Gifted comic actress who savoured challenge of tragedy
Long association with Gate Theatre
FitzGerald’s association with the costume comedies of Wilde, Coward and Ayckbourn, or adaptations of Dickens and Austen, was firm but not indelible. For the Gate she found particular relish in the challenge of performing the work of Friel and Beckett. At the Abbey she worked on the plays of Pirandello (by way of Thomas Kilroy’s adaptation) and Ibsen.
A sign of her mettle as a performer came with the adventurous choices made later in her career, performing in new works and sharp revivals by new independent companies. Her performance in Shooting Gallery, a 1916 Rising satire by Arthur Riordan and Des Bishop in 2005, earned her a Best Actress nomination at the Irish Times Irish Theatre Awards.
She created the jagged comic role of the high-maintenance Foxrock mother, Fionnuala, in Paul Howard’s Ross O’Carroll Kelly plays, The Last Days of the Celtic Tiger and Between Foxrock and a Hard Place.
The last of these marked her final stage appearance, a difficult time that coincided with her divorce from Colgan in 2010, with whom she remained on good terms, and, it later emerged, complications from the cancer first diagnosed in 2005. She fought cancer with the same determination with which she attacked her roles and, when, towards the end of her battle, she insisted on being discharged from hospital, it was so that she could see John Hurt in Krapp’s Last Tape.

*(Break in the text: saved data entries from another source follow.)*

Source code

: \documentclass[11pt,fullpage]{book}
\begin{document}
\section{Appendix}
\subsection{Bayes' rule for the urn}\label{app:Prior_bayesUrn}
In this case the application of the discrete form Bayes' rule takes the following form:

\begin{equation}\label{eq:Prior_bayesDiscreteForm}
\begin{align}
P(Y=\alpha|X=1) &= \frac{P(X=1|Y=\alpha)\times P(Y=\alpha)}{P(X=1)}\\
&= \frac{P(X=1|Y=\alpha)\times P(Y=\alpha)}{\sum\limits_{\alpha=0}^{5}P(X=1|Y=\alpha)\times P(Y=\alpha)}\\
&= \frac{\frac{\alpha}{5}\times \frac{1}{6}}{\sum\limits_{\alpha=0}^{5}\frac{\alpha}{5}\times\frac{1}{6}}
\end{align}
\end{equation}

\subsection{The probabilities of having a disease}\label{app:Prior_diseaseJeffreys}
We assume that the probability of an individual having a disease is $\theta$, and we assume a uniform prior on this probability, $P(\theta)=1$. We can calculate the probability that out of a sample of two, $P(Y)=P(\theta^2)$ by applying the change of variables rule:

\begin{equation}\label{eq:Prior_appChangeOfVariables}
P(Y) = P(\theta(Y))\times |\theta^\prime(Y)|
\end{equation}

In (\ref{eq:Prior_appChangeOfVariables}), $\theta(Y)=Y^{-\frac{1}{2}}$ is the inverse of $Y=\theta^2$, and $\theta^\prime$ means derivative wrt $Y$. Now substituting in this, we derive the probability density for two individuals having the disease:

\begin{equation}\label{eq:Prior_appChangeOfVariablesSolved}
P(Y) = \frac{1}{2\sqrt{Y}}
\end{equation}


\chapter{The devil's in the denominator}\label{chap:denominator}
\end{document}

Her lengthy screen career began with an uncredited appearance in John Boorman’s cult movie, Zardoz, and includes roles in the films Angela’s Ashes, The Serpent’s Kiss and most recently Happy Ever Afters, together with television roles in The Irish RM, Rebel Heart, Bachelor’s Walk and Fair City.
Yet she found most pleasure in the theatre. “You’re not alone on stage,” she told The Irish Times. “You work in tandem. You feel the audience’s heartbeat, and you know they’re there, they’re laughing, and they’re shocked, and they’re doing all the different things that audiences do. You are so connected.”
On Monday evening, theatres across Ireland resounded with applause and standing ovations in honour of her passing. Renowned for her generosity both on and off the stage, she took most pride in her children. She is survived by her three children, Sarah, Sophie and Richard, and her five siblings.